What you are asked to do: All lines of the material below that include the string "Style" are to be copied.

Information supplied:
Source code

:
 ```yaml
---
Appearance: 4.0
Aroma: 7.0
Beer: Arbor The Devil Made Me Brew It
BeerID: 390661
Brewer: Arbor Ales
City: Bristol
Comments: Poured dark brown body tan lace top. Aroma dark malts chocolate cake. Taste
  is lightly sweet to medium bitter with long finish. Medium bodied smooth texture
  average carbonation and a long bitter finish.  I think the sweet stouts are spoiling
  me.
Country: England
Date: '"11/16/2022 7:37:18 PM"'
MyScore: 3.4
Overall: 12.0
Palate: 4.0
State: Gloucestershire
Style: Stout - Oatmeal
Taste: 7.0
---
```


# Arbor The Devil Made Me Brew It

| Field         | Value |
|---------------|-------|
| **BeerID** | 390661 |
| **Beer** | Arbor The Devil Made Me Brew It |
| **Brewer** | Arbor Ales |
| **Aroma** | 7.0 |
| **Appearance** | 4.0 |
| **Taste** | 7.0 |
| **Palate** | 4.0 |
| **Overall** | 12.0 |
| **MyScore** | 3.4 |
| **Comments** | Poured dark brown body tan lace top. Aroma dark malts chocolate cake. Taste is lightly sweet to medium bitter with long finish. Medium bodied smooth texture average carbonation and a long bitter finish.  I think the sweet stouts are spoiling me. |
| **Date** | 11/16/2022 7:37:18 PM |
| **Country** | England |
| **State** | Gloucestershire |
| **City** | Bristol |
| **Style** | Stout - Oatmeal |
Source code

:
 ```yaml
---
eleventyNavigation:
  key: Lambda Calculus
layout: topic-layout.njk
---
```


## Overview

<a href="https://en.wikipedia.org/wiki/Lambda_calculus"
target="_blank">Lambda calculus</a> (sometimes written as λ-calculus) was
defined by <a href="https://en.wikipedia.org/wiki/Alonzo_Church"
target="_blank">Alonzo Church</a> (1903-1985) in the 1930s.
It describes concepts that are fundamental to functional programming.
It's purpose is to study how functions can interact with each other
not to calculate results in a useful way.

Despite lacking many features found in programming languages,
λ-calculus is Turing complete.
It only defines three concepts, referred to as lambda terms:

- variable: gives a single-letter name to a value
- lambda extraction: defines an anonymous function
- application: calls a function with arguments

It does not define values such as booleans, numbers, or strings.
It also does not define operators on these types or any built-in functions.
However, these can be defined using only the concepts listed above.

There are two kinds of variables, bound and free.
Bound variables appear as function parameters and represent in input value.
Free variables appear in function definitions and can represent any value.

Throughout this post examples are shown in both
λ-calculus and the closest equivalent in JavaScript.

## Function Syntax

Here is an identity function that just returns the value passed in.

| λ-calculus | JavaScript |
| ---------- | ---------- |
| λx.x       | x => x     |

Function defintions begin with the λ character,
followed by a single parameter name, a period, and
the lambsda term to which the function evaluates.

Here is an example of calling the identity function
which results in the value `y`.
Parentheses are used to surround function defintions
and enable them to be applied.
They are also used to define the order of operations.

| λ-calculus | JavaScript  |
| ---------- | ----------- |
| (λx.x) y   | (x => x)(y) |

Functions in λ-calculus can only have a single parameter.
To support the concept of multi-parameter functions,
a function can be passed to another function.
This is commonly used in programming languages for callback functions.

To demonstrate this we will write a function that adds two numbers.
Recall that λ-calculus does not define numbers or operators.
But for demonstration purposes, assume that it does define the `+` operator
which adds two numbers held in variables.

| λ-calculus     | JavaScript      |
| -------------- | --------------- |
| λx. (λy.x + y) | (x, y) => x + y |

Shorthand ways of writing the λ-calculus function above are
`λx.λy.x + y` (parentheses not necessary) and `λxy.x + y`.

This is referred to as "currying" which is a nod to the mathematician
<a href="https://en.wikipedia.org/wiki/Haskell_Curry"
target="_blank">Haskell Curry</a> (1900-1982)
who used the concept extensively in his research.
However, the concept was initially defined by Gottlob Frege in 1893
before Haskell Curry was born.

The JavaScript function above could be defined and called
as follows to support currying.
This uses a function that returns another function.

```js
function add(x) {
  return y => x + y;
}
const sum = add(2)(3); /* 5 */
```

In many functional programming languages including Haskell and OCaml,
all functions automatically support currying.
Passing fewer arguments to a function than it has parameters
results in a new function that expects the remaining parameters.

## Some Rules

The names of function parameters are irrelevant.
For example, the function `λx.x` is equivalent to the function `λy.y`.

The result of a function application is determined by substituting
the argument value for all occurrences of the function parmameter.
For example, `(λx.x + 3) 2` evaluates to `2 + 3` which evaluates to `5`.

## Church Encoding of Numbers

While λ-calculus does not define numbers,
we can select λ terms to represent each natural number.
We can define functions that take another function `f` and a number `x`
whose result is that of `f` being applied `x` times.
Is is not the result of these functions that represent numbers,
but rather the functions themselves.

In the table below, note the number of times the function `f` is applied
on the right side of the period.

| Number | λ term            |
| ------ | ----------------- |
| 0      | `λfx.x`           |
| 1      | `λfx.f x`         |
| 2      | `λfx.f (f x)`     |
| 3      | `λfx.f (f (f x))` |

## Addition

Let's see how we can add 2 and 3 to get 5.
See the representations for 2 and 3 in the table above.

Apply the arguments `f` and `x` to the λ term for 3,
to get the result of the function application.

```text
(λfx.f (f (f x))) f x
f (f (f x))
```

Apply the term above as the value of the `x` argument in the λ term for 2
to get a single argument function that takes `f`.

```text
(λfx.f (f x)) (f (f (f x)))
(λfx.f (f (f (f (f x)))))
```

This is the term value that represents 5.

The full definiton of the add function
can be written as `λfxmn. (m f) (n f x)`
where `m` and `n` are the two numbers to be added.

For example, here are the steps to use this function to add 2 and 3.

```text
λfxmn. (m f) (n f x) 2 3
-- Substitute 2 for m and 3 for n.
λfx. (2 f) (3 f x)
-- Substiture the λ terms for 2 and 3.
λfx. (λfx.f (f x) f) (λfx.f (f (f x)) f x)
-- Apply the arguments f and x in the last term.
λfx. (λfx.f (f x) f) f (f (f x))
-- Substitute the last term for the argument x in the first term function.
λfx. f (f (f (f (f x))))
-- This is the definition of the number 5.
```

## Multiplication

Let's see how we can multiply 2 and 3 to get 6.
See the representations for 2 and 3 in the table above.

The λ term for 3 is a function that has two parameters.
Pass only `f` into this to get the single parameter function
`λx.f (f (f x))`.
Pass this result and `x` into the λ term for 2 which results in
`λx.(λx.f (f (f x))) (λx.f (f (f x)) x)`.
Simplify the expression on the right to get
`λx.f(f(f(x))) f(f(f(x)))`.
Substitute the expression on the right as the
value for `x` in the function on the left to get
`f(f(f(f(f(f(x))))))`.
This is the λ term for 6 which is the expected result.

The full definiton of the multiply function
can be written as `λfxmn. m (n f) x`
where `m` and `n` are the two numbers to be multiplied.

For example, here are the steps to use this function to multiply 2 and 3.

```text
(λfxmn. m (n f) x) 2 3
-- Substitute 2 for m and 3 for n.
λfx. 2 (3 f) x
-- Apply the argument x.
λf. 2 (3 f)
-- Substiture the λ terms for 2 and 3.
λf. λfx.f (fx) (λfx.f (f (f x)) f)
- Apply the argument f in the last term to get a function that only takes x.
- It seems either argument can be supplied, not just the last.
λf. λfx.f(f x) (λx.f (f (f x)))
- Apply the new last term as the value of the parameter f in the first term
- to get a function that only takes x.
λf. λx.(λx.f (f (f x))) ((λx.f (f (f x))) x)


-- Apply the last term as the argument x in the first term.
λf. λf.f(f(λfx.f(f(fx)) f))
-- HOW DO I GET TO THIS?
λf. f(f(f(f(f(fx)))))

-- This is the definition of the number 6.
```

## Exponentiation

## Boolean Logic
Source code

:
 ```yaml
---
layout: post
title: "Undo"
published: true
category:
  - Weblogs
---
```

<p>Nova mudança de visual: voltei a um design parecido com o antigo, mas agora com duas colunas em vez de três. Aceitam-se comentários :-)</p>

Solved problem:
Style: Stout - Oatmeal
| **Style** | Stout - Oatmeal |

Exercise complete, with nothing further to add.